Gesetze, die das häusliche Zusammenleben regeln, sorgen in der russischen Gesellschaft eher für Unmut: Der Staat, meinen Kritiker, sollte sich in Familiengefüge nicht einmischen. Andere ziehen sich auf die Position zurück, die jüngste Rechtsreform ändere wenig an der gesellschaftlichen Praxis: Wer früher zugeschlagen habe, werde das auch weiter tun. Und wer nicht aggressiv werde, sei von dem Gesetz ja gar nicht betroffen. So fasst ein Psychologe im Gespräch mit der staatlichen Nachrichtenagentur Tass seine Einschätzung zusammen.

"Wir wollen doch wohl nicht, dass es bei uns wird wie in Deutschland"

Unter konservativen Russinnen und Russen ist die Angst vor einer Überregulierung groß. "Wir wollen doch wohl nicht, dass es bei uns wird wie in Deutschland: Wenn jemand auf der Straße sieht, wie eine Mutter ihren Sohn ohrfeigt, weil er zum Beispiel das Telefon seiner Lehrerin geklaut hat, kommt das Kind danach ins Heim. Wir sind mehr daran interessiert, dass das Kind nicht zum Dieb heranwächst", sagt Anna Kislitschenko der Nachrichtenagentur Tass. Kislitschenko betreibt ein Nachrichtenportal namens "Weidenröschen" mit Themenkategorien wie "Traditionelle Familienwerte", auf dem vor allem Positionen der russisch-orthodoxen Kirche zu lesen sind.

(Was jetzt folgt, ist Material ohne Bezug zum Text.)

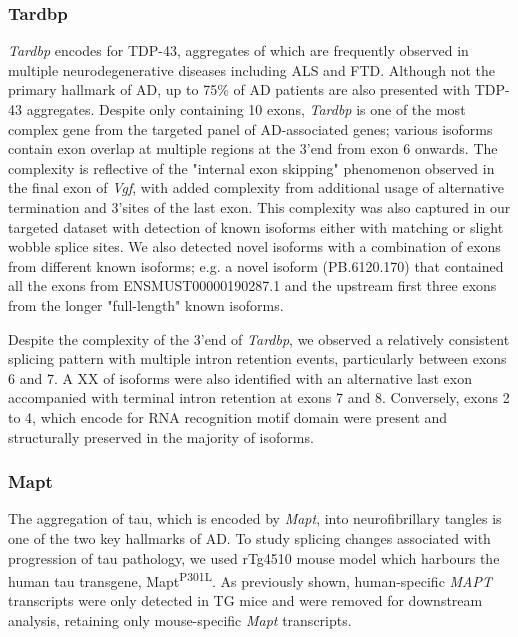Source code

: \subsubsection{Tardbp}
\textit{Tardbp} encodes for TDP-43, aggregates of which are frequently observed in multiple neurodegenerative diseases including ALS and FTD. Although not the primary hallmark of AD, up to 75\% of AD patients are also presented with TDP-43 aggregates. Despite only containing 10 exons, \textit{Tardbp} is one of the most complex gene from the targeted panel of AD-associated genes; various isoforms contain exon overlap at multiple regions at the 3'end from exon 6 onwards. The complexity is reflective of the "internal exon skipping" phenomenon observed in the final exon of \textit{Vgf}, with added complexity from additional usage of alternative termination and 3'sites of the last exon. This complexity was also captured in our targeted dataset with detection of known isoforms either with matching or slight wobble splice sites. We also detected novel isoforms with a combination of exons from different known isoforms; e.g. a novel isoform (PB.6120.170) that contained all the exons from ENSMUST00000190287.1 and the upstream first three exons from the longer "full-length" known isoforms. 

Despite the complexity of the 3'end of \textit{Tardbp}, we observed a relatively consistent splicing pattern with multiple intron retention events, particularly between exons 6 and 7. A XX of isoforms were also identified with an alternative last exon accompanied with terminal intron retention at exons 7 and 8. Conversely, exons 2 to 4, which encode for RNA recognition motif domain were present and structurally preserved in the majority of isoforms.  



\subsubsection{Mapt}
The aggregation of tau, which is encoded by \textit{Mapt}, into neurofibrillary tangles is one of the two key hallmarks of AD. To study splicing changes associated with progression of tau pathology, we used rTg4510 mouse model which harbours the human tau transgene, Mapt\textsuperscript{P301L}. As previously shown, human-specific \textit{MAPT} transcripts were only detected in TG mice and were removed for downstream analysis, retaining only mouse-specific \textit{Mapt} transcripts.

Nach deren Lehre ist der Mann das Oberhaupt der Familie, dem Frau und Kinder zu folgen haben. Seinen Anspruch als Hausherr durchzusetzen, ist aus kirchlicher Sicht weniger verwerflich, als sich ihm gegenüber "provokativ" zu verhalten. Viele Frauen suchen deshalb die Schuld bei sich oder werden sogar von ihren eigenen Eltern aufgefordert, sich mit ihrem gewalttätigen Partner zu arrangieren. Auf der Suche nach Ursachen von Gewalt machen es sich viele zu einfach: "Ein normaler Mensch", der eine glückliche Kindheit gehabt habe und nicht unter psychischen Problemen leide, mache so etwas doch einfach nicht, heißt es in vielen Diskussionsbeiträgen.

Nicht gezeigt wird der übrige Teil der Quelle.